#### REQUIRED WORK
Taking each line of the records in turn, count those containing "true" and report only the number.

Top of AVAILABLE DATA

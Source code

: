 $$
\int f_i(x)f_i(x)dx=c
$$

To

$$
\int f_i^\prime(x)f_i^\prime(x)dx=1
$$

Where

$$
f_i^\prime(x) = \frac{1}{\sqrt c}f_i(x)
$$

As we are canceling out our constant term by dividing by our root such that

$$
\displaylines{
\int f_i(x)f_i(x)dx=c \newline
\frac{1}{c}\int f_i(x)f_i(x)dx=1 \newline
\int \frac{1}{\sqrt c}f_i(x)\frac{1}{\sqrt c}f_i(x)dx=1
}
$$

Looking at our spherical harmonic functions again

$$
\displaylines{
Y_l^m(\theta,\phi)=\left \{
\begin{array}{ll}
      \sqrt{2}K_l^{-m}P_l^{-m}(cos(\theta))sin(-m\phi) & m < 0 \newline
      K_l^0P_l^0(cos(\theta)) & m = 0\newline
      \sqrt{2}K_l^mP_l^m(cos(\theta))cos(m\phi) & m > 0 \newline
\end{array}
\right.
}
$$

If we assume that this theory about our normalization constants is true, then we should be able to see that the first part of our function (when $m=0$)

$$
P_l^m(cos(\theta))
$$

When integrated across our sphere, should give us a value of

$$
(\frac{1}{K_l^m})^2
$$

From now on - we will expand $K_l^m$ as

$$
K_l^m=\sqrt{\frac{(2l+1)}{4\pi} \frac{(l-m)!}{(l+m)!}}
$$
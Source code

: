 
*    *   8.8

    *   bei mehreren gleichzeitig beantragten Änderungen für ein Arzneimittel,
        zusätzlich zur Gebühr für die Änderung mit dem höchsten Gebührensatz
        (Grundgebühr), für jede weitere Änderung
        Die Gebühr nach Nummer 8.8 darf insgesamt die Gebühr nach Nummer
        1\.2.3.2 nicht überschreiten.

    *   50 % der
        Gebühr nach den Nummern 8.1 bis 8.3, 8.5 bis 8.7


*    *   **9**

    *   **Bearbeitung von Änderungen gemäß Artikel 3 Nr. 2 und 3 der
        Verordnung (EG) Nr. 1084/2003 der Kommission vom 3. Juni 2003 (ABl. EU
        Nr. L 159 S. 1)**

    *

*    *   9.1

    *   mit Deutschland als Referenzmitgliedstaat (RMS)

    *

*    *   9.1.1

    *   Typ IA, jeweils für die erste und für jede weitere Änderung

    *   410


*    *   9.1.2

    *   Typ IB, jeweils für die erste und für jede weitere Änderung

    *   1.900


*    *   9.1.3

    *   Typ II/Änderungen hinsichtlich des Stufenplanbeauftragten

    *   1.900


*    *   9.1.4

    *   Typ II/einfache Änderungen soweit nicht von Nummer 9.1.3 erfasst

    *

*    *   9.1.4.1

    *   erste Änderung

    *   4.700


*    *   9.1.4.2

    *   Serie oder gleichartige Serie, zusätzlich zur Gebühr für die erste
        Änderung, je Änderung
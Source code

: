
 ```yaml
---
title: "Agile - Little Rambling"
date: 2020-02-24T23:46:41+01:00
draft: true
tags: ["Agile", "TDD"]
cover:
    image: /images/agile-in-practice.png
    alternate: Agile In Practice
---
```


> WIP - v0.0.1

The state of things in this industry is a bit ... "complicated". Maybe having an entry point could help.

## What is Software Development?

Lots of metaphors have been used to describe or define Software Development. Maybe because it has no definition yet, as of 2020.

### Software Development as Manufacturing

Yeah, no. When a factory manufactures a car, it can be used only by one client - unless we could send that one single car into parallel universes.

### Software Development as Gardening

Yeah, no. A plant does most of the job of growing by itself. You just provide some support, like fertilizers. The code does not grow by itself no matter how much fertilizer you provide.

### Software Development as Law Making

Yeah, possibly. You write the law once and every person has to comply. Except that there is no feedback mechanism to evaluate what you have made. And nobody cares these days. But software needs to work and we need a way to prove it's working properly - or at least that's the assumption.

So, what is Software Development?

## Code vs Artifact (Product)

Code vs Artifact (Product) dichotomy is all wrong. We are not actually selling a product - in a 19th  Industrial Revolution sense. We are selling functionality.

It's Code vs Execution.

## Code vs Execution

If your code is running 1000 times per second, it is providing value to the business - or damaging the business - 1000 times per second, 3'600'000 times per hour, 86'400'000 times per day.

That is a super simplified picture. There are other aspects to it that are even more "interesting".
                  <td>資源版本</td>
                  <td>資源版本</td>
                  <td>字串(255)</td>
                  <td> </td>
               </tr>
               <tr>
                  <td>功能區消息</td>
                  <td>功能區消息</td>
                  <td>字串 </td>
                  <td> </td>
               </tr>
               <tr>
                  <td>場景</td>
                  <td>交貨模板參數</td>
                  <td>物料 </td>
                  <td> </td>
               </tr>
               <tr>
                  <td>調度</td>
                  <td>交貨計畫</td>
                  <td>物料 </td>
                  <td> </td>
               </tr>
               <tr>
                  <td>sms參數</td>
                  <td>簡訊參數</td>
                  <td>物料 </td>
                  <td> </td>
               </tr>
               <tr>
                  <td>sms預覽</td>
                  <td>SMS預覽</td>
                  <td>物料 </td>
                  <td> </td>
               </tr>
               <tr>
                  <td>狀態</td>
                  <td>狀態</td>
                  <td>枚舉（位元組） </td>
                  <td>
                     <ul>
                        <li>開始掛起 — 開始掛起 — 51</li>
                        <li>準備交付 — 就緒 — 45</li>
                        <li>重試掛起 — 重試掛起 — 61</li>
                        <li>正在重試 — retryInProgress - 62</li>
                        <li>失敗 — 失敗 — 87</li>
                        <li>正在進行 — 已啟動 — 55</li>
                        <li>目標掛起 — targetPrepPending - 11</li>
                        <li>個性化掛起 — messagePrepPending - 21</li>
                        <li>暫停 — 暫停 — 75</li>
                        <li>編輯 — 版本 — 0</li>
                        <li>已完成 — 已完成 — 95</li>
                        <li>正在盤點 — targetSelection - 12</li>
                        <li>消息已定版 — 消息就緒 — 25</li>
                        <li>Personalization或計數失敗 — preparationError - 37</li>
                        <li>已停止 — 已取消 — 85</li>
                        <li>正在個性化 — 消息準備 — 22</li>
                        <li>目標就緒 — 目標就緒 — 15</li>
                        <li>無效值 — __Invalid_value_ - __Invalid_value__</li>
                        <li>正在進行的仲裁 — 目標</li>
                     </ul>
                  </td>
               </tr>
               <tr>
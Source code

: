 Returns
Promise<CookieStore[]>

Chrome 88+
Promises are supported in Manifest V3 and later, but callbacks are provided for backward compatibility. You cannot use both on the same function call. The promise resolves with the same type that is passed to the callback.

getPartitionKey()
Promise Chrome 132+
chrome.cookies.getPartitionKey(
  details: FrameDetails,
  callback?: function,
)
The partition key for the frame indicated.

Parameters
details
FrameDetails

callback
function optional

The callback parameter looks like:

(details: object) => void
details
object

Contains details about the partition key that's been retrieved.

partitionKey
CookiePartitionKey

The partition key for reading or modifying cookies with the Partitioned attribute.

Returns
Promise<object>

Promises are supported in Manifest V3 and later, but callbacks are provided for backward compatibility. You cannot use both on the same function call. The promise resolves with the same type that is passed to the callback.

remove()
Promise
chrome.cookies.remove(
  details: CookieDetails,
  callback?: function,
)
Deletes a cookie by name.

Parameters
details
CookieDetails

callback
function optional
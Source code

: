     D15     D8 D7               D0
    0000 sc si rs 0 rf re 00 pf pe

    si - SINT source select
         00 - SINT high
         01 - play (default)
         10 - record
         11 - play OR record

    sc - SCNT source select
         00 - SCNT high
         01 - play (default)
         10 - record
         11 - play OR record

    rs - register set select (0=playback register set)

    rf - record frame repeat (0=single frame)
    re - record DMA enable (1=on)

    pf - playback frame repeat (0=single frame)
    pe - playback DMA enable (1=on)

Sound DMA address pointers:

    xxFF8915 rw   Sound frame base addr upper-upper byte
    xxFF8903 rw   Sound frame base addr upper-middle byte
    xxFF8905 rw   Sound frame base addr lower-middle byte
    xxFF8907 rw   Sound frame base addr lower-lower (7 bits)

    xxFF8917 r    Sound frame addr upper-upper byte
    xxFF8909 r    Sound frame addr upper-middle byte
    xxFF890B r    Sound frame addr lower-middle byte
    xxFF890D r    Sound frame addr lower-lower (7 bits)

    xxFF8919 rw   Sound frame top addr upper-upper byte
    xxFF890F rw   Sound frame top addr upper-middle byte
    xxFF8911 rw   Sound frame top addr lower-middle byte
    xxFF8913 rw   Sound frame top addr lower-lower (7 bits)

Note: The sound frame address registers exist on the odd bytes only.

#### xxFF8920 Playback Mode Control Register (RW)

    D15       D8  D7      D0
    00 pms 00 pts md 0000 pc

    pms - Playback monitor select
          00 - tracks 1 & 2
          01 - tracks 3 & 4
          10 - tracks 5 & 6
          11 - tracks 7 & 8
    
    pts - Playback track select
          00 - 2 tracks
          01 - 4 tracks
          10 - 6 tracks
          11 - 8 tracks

Bottom of AVAILABLE DATA

#### PROBLEM SOLUTION
2